18 Marzo 2021 di Leonardo Biancanelli

John Herbert Kellan fu alzato per le ascelle nella luce scarlatta di un sole largo e opulento che gli riempiva gli occhi mentre lo strattonavano.

Lo trainarono disegnando con i suoi talloni due binari nella terra rossa di Norfolk Island: sapeva che lo portavano a morire, ma si diceva che almeno sarebbe accaduto in riva al mare, che avrebbe potuto gustare ancora il sapore delle alghe prima di accogliere l’acqua nei polmoni. Non si può dire che fosse un sogno comune tra i marinai quello di respirare acqua invece che aria, ed era un sogno adolescente, ma J. H. Kellan all’età di quarantuno anni ne aveva ancora diciotto, o forse già a diciotto ne aveva quarantuno; ma, quarantuno o diciotto, dalla condanna a morte pronunciata all’Old Bailey alla condanna a morte eseguita sull’isola di Norfolk, trascorsero trentatré anni, come quelli di Gesù Cristo nostro Signore, anni in cui J. H. Kellan rimase sempre lo stesso, vale a dire non mutò di spirito, nemmeno dopo le cinquanta frustate dategli sul culo per aver disobbedito agli ordini del maggiore Moss. Non mutò di spirito nemmeno dopo essere stato un anno intero a bordo della Scarborough accanto al suo giovane amico Toozo che di frustate ne avrebbe prese cinquecento per negligenza nel lavoro, e poi trecento sempre per aver disertato il lavoro, e ancora altre cento per essere scappato nella macchia australiana e poi altre cento ancora per aver disubbidito agli ordini. Joseph Toozo, la cui condanna a morte fu anch’essa commutata in esilio in Australia nel 1787, aveva meno paura di pestare un common brown snake mentre filava nel vento, o delle frustate del maggiore Moss che arrivavano a multipli di cento, che dei lavori forzati.

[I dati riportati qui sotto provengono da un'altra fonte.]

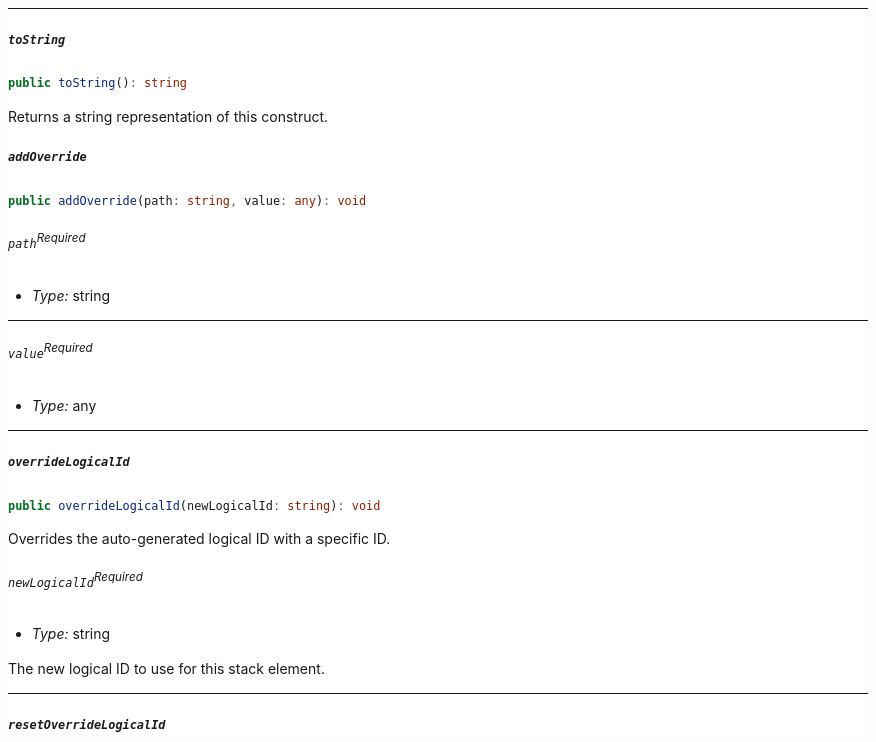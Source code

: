 
---

##### `toString` <a name="toString" id="rhizo-co-terraform-provider-oci.aiDocumentProcessorJob.AiDocumentProcessorJob.toString"></a>

```typescript
public toString(): string
```

Returns a string representation of this construct.

##### `addOverride` <a name="addOverride" id="rhizo-co-terraform-provider-oci.aiDocumentProcessorJob.AiDocumentProcessorJob.addOverride"></a>

```typescript
public addOverride(path: string, value: any): void
```

###### `path`<sup>Required</sup> <a name="path" id="rhizo-co-terraform-provider-oci.aiDocumentProcessorJob.AiDocumentProcessorJob.addOverride.parameter.path"></a>

- *Type:* string

---

###### `value`<sup>Required</sup> <a name="value" id="rhizo-co-terraform-provider-oci.aiDocumentProcessorJob.AiDocumentProcessorJob.addOverride.parameter.value"></a>

- *Type:* any

---

##### `overrideLogicalId` <a name="overrideLogicalId" id="rhizo-co-terraform-provider-oci.aiDocumentProcessorJob.AiDocumentProcessorJob.overrideLogicalId"></a>

```typescript
public overrideLogicalId(newLogicalId: string): void
```

Overrides the auto-generated logical ID with a specific ID.

###### `newLogicalId`<sup>Required</sup> <a name="newLogicalId" id="rhizo-co-terraform-provider-oci.aiDocumentProcessorJob.AiDocumentProcessorJob.overrideLogicalId.parameter.newLogicalId"></a>

- *Type:* string

The new logical ID to use for this stack element.

---

##### `resetOverrideLogicalId` <a name="resetOverrideLogicalId" id="rhizo-co-terraform-provider-oci.aiDocumentProcessorJob.AiDocumentProcessorJob.resetOverrideLogicalId"></a>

Appoggiati al parapetto della Scarborough diretta in Australia, Joseph Toozo e John Herbert Kellan si erano detti che non avrebbero lavorato nemmeno un secondo per la corona, che fosse stato in Nuova Scozia, in Australia, o a Norfolk Island, ma piuttosto avrebbero accolto le flessibili braccia dell’inferno sulla loro schiena. Erano due ladri, due ladri semplici, ma non era la semplicità una caratteristica degli uomini grandi, così come di quelli piccoli?

Herbert Kellan, secondo il maggiore Robert Moss, era un uomo pieno d’ingegno e di educazione, e chiunque lo avrebbe potuto capire dalla sua firma che era abbastanza leggibile da essere riconosciuta, ma indecifrabile in buona misura da non essere riprodotta facilmente.

Ma semplicità, grandezza, e ingegno di John Herbert Kellan si manifestarono nell’ora estrema, in mezzo al Pacifico, con un sole opulento e scarlatto che aveva insanguinato l’isola di Norfolk e il mare; in particolare, nelle sue parole che furono: «Annegatemi, se mi tenete un minimo in conto, e non appendetemi a una cazzo di palma». 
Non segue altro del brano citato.